“These two items here are worth a guinea,” I said decisively, placing the silver boxes on the table.
“But the fish is… the fish is… exceptional.” I turned the item between my fingers,
“It is Dutch silver, marked for the year 1800. The eyes are emerald, and the detailing is of the highest quality. I have seen only one such fish-shaped spice box before and it sold for a remarkable three guineas at auction.”
I expected to see a satisfied smile or some response of pleasure; however, Blake’s face did not register even a twitch of surprise at my appraisal.
“You will sell them for me?”
“I can do better than that!” I said. I wanted this man out of my office as quickly as possible and so I decided at once I would conclude our business today.
“I will buy them for my collection. Does three guineas and ten shillings sound fair?” I offered a little less than they were worth because, if I’d sold them at my saleroom I would have taken commission and so he would not get the full estimate!

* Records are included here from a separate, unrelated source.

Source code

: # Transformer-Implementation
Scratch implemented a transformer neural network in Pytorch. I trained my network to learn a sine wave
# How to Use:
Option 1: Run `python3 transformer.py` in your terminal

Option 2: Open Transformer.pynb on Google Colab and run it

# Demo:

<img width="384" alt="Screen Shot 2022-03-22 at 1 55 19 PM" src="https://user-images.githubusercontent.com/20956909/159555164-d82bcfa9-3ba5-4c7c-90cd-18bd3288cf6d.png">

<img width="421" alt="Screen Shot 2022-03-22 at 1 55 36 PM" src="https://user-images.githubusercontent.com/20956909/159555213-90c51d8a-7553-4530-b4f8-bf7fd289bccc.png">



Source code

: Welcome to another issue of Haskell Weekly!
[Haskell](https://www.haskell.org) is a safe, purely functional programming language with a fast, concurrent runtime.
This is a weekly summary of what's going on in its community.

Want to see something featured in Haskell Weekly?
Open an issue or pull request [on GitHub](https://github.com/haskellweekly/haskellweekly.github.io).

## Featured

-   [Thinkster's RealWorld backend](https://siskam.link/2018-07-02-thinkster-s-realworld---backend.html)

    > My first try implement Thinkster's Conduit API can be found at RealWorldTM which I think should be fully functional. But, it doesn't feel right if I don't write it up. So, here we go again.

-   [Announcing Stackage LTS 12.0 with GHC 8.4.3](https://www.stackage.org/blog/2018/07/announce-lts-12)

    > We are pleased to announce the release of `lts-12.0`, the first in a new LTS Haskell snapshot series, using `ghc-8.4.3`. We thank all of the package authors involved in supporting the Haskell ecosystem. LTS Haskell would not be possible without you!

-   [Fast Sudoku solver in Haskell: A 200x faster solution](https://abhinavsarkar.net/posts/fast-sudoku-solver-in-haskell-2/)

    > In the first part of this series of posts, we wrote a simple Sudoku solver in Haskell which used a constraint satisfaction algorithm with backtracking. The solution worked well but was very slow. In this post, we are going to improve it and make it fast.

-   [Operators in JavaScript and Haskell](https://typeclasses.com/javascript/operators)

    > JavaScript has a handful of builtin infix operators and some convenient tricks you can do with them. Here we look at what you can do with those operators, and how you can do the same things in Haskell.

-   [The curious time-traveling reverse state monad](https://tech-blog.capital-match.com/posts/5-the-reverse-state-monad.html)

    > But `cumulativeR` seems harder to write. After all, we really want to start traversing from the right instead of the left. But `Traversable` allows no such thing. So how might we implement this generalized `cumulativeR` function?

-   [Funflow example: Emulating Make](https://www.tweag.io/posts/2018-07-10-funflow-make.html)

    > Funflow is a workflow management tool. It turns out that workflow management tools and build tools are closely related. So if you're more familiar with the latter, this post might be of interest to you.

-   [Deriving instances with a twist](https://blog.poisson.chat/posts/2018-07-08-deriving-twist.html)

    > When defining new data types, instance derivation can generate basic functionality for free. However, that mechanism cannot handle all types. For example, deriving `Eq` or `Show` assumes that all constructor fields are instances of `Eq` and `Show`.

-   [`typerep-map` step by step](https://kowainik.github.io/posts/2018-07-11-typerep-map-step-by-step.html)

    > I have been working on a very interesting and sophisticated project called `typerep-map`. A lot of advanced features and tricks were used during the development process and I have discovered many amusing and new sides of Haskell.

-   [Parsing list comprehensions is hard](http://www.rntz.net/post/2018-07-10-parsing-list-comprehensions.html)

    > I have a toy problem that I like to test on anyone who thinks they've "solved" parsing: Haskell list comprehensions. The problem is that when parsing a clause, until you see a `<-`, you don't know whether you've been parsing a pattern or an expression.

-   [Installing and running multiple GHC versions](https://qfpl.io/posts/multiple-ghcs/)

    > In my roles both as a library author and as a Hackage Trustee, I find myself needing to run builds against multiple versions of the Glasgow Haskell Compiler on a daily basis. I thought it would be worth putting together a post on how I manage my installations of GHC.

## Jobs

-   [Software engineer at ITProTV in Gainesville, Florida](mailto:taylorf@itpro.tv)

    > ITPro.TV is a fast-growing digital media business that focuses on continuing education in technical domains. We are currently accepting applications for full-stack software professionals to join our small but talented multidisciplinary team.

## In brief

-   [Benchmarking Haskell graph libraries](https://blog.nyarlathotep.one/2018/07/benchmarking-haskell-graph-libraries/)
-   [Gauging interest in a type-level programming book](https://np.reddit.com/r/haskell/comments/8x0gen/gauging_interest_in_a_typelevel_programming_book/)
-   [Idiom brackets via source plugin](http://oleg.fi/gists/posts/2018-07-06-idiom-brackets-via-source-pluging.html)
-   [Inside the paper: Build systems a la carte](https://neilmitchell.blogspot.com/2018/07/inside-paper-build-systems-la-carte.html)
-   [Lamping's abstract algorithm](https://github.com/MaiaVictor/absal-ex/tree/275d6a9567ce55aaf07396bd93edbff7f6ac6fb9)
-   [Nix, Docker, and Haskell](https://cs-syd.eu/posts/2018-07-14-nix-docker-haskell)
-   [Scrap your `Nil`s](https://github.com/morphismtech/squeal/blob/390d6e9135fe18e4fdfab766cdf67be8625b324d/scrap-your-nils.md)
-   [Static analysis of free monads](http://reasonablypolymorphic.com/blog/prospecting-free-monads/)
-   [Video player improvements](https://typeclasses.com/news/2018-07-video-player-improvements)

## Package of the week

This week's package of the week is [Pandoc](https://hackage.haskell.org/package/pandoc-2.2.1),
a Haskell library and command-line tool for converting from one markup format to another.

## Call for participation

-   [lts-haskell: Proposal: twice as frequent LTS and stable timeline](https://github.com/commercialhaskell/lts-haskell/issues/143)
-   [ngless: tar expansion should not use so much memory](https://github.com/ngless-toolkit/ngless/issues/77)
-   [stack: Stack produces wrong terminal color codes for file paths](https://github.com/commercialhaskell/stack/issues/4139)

“Indeed it does.” Again, no emotion showed on Blake’s face, but he held out his hand to seal the deal. My eyes fell on the long bony fingers of his right hand. He wore a gold band on the index finger. The signet ring was large and the face of the ring was engraved with entwined circles and the monogram of the backward letters FS. I realized to my horror it was the stamp I found impressed at the back of my red book, and upon the envelope sent to Baron Leopold. Disquieted, I did not take Blake’s hand but winced at the thought of touching his pallid skin.
I stood abruptly. “Excellent, excellent” I blustered to cover my bad manners and clapped my hands together. “I shall write you a bankers draft at once so you may obtain the funds for the sale of the items.”
I made my way to my desk. Fishing in a drawer I found my ledger, and then a bank draft. With the scritch-scratch of my dipping pen, I swiftly filled in the information required to release the cash payment.
I blotted the bank draft then returned to my seat and offered the draft to Blake. He watched me with those penetrating eyes as if he could see how I trembled, and why I was rushing through with this purchase of silver. Blake accepted the draft, folded it, and placed it in his inner pocket. He retrieved his blue glass spectacles from the table and put them on, at once shielding his peculiar eyes. Then he picked up his copy of The Light periodical from the table. He stood and I thought he was going to pocket it, but again, Blake handed the periodical to me as if to insist that I read it. In a charming voice, he said,
“I’m speaking at The Theosophical Society tonight at nine p.m. It would be worth your while to attend, Mr. Hannan.”
Nine of the clock? I shuddered at the thought as I was reluctant to leave my house after dark. Part of me wanted to tell the Lawrence Blake I was unavailable but then I recalled his seeming friendship with the missing nobleman. I wondered if young Leopold would be at this lecture, and if so, I would like to ensure he had come to no harm—I also knew somebody else who would be interested!
Clutching the pamphlet I nodded and strode to open my office door.
“It was a pleasure to do business with you, Mr. Blake. I wish you a good day.”
As Blake passed me he paused, too close for comfort. He fixed my gaze, and said: “Bless-ed is the seed”.
The phrase winded and confused me for the second time. What did that mean? He smiled with satisfaction then moved off on those light dancers’ feet. I closed the door and knew at once, I must send a note to Sebastian.
Esoteric Occurrences
Fretfully, I gripped my cane as the growler carriage in which I sat turned from Bedford Square onto Goodge Street. I was traveling west across the city to The Theosophical Society in Kensington. As the twenty-minute journey passed by I fell into melancholic contemplation. Not for the first time, I worried about the strange ungodly path my life was taking.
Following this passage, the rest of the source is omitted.